━━━ Material provided
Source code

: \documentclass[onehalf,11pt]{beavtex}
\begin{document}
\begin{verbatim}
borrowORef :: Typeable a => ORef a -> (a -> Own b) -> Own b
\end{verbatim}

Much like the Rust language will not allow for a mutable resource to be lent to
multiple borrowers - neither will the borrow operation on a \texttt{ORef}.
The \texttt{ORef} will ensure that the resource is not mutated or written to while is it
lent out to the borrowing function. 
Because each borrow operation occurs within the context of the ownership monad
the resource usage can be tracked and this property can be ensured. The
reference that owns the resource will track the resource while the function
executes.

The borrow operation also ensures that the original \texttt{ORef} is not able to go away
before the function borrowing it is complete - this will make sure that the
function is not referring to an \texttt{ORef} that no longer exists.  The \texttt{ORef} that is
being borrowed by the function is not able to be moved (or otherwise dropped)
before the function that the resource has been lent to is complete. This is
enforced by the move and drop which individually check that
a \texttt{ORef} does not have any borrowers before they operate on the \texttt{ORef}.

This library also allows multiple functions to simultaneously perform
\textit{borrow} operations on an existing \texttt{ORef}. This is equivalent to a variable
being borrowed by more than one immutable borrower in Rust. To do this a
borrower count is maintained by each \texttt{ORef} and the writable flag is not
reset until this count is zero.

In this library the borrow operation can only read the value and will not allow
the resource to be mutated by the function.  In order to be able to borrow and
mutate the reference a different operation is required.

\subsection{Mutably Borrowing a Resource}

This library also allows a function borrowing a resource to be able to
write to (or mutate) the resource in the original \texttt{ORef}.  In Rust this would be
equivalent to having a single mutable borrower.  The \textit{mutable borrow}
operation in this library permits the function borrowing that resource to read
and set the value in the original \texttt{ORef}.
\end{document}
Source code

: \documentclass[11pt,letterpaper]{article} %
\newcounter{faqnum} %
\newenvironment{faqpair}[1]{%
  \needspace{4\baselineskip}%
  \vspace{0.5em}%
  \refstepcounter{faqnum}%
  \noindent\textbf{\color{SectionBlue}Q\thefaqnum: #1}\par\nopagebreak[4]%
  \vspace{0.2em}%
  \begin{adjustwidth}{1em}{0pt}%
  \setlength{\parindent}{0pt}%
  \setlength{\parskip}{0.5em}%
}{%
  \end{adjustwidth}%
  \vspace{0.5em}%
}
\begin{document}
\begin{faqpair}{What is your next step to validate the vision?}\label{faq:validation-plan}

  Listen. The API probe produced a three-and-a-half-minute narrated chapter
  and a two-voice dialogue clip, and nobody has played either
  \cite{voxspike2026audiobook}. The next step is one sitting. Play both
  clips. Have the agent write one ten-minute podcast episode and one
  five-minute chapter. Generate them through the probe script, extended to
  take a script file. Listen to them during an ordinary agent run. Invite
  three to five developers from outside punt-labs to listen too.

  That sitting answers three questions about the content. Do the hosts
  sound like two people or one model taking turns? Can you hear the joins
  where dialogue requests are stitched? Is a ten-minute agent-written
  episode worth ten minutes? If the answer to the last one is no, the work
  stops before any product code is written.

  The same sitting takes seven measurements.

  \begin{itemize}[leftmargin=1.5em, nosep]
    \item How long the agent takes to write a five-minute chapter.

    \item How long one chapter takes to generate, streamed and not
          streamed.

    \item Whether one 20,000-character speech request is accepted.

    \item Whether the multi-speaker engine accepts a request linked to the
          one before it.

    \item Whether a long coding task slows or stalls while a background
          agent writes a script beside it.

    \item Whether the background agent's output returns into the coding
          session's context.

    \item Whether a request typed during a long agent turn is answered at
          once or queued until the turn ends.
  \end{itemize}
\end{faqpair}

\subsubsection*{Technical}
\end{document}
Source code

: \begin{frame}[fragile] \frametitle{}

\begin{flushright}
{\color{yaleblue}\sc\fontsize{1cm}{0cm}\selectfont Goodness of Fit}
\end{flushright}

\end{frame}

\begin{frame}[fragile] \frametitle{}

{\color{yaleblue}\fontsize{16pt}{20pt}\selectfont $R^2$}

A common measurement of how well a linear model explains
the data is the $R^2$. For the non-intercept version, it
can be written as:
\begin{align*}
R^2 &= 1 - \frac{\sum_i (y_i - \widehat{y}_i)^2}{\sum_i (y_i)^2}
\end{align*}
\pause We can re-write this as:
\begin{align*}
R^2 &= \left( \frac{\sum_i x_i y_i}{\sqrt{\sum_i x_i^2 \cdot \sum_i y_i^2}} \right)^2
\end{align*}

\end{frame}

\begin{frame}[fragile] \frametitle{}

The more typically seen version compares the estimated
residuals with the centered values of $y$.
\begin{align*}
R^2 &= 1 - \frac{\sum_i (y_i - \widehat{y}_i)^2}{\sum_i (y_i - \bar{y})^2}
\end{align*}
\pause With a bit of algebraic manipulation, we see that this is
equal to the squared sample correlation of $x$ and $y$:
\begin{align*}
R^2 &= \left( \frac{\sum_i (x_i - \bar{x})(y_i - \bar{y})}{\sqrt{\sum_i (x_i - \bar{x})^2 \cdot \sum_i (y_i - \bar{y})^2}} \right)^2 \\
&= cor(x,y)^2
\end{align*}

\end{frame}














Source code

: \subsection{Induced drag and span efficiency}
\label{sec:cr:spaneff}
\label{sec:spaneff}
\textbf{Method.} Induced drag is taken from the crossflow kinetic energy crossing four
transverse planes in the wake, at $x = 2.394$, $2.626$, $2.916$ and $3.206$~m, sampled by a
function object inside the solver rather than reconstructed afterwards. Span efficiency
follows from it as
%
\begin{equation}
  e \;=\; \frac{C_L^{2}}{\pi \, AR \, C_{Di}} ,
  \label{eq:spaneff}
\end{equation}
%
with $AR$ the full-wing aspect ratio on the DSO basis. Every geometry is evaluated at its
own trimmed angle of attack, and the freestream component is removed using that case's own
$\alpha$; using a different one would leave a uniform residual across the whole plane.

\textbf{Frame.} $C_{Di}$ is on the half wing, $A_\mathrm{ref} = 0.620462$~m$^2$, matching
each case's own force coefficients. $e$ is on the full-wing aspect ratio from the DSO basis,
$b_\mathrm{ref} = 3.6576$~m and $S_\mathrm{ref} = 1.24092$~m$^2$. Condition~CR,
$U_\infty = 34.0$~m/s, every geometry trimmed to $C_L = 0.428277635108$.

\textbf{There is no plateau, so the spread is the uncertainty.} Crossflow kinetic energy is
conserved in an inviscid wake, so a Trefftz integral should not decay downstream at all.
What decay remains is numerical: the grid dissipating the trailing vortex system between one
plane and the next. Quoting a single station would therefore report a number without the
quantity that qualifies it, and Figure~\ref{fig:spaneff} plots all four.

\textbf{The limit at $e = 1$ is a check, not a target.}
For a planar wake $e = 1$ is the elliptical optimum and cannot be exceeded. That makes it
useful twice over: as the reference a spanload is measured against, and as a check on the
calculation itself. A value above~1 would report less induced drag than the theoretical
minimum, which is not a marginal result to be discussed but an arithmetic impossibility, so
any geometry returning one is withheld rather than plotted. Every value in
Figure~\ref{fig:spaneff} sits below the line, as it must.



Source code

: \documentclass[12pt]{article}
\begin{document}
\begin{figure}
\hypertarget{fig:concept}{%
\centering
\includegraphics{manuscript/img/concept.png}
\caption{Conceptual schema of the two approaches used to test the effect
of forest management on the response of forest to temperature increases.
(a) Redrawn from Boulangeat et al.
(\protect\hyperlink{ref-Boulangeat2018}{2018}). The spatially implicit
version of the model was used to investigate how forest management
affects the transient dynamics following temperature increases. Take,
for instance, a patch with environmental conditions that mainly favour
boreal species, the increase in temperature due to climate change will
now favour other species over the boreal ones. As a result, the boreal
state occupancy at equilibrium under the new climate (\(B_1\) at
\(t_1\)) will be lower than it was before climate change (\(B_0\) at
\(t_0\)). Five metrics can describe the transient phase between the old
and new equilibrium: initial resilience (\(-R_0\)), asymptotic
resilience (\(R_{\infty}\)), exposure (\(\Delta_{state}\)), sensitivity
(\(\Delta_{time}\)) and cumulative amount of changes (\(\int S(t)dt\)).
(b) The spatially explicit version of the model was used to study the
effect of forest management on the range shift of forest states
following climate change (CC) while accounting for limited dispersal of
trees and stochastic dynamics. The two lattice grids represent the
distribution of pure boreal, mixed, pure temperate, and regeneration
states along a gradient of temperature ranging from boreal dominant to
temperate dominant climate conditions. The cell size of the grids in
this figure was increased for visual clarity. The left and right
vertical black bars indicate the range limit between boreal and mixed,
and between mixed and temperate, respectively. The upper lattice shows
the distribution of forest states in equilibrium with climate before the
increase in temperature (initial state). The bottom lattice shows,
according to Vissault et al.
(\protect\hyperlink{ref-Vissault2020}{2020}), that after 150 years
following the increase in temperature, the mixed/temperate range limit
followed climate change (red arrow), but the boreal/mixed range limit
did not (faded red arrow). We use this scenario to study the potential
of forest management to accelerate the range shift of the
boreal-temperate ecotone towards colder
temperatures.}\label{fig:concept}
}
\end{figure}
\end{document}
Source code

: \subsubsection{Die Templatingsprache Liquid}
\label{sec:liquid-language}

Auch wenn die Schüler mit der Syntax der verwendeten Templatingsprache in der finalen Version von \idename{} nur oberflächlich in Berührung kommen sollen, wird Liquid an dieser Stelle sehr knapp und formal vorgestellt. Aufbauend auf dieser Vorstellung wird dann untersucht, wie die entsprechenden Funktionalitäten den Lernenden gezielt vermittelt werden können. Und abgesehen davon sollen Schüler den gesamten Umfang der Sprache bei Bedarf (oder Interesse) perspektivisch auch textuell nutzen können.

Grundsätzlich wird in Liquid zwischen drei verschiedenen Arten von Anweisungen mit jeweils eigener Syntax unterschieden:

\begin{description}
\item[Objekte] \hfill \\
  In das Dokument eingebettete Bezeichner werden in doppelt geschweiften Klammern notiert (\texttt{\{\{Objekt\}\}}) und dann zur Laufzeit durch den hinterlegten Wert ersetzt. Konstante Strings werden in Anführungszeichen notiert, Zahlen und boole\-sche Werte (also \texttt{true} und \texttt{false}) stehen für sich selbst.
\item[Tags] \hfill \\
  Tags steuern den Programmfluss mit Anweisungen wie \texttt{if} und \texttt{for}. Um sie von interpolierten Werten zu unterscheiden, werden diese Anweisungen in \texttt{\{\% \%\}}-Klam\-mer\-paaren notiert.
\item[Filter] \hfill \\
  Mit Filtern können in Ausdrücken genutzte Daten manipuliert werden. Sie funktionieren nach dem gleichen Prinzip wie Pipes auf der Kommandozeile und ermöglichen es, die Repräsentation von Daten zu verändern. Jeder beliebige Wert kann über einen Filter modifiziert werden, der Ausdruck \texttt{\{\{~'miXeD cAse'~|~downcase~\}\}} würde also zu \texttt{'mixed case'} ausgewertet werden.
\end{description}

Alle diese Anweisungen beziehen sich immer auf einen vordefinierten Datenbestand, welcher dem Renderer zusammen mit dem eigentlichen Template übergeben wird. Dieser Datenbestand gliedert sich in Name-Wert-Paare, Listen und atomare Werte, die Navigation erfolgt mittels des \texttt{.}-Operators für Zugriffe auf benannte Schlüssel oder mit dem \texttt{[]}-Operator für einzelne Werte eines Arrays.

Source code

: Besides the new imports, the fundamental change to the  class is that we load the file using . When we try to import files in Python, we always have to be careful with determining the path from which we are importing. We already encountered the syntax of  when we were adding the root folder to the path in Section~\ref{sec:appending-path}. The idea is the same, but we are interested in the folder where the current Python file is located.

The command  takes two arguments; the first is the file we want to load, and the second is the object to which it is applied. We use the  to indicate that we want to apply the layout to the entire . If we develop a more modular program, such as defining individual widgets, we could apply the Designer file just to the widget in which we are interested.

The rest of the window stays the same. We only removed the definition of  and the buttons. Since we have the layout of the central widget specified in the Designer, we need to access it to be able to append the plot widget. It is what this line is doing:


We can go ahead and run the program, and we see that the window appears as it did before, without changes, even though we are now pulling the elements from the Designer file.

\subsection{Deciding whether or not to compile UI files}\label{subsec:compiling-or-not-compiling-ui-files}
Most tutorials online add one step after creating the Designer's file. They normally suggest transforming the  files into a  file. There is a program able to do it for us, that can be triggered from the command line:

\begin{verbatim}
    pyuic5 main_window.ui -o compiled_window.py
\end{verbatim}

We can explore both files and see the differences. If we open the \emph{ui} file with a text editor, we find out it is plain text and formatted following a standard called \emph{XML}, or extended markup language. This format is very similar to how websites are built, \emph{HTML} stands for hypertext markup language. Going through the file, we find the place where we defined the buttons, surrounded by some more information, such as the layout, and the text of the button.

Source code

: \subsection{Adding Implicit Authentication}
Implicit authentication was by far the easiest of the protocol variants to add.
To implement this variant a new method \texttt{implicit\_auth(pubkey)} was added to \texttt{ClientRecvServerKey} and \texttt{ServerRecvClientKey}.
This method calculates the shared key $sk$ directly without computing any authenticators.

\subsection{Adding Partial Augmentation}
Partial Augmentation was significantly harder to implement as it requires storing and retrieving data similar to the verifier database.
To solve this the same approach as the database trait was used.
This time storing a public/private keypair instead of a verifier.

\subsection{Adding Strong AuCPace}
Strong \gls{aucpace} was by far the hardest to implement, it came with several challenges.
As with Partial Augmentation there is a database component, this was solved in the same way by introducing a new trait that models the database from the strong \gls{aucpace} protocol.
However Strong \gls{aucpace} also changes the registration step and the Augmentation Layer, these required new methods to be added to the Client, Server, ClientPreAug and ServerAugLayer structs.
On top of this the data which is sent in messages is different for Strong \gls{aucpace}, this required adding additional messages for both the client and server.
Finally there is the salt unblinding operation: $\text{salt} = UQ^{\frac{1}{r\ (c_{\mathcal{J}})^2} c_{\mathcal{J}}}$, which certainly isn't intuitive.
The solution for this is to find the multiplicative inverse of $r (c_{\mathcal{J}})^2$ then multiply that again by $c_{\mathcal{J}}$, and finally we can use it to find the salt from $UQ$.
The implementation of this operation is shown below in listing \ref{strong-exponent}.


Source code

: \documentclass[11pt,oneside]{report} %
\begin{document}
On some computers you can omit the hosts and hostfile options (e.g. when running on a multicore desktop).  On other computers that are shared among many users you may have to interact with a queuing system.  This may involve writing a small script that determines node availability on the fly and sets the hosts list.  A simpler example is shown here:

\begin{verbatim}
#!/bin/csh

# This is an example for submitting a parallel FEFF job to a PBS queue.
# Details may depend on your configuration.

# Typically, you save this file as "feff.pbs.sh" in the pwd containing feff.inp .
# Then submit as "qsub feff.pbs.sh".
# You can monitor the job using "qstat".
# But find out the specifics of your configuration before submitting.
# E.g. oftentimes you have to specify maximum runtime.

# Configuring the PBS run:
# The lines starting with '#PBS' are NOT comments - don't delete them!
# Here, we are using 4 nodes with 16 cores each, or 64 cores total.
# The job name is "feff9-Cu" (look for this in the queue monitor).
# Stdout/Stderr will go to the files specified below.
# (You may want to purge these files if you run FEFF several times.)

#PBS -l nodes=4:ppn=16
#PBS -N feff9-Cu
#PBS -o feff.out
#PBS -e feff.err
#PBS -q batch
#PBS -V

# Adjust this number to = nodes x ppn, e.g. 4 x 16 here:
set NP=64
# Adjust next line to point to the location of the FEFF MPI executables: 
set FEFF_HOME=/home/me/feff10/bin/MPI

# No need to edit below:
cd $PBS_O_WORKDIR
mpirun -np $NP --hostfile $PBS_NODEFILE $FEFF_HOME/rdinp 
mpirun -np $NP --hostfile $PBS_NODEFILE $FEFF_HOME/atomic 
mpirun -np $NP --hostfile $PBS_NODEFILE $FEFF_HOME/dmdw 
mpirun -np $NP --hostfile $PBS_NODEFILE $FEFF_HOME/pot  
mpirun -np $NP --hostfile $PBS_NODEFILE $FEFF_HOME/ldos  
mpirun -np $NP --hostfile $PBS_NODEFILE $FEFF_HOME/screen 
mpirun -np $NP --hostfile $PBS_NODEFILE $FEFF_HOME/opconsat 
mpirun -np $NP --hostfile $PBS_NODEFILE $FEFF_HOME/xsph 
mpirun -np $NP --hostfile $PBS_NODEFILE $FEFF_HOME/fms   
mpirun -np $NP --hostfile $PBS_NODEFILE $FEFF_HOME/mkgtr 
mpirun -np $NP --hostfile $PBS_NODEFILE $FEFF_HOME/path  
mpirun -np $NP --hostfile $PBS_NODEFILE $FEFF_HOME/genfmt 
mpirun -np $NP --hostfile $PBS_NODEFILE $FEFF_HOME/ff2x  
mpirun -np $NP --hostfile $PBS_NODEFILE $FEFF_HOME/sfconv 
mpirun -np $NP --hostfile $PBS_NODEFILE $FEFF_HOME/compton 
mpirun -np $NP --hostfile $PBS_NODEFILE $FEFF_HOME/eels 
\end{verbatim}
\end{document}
━━━━━━
▶ _Brief_:
The first line of the records begins the span, and the line containing "write to (or" ends it. Reproduce that span exactly, both ends included.

▶ _Solution to the exercise_:
Source code

: \documentclass[onehalf,11pt]{beavtex}
\begin{document}
\begin{verbatim}
borrowORef :: Typeable a => ORef a -> (a -> Own b) -> Own b
\end{verbatim}

Much like the Rust language will not allow for a mutable resource to be lent to
multiple borrowers - neither will the borrow operation on a \texttt{ORef}.
The \texttt{ORef} will ensure that the resource is not mutated or written to while is it
lent out to the borrowing function. 
Because each borrow operation occurs within the context of the ownership monad
the resource usage can be tracked and this property can be ensured. The
reference that owns the resource will track the resource while the function
executes.

The borrow operation also ensures that the original \texttt{ORef} is not able to go away
before the function borrowing it is complete - this will make sure that the
function is not referring to an \texttt{ORef} that no longer exists.  The \texttt{ORef} that is
being borrowed by the function is not able to be moved (or otherwise dropped)
before the function that the resource has been lent to is complete. This is
enforced by the move and drop which individually check that
a \texttt{ORef} does not have any borrowers before they operate on the \texttt{ORef}.

This library also allows multiple functions to simultaneously perform
\textit{borrow} operations on an existing \texttt{ORef}. This is equivalent to a variable
being borrowed by more than one immutable borrower in Rust. To do this a
borrower count is maintained by each \texttt{ORef} and the writable flag is not
reset until this count is zero.

In this library the borrow operation can only read the value and will not allow
the resource to be mutated by the function.  In order to be able to borrow and
mutate the reference a different operation is required.

\subsection{Mutably Borrowing a Resource}

This library also allows a function borrowing a resource to be able to
write to (or mutate) the resource in the original \texttt{ORef}.  In Rust this would be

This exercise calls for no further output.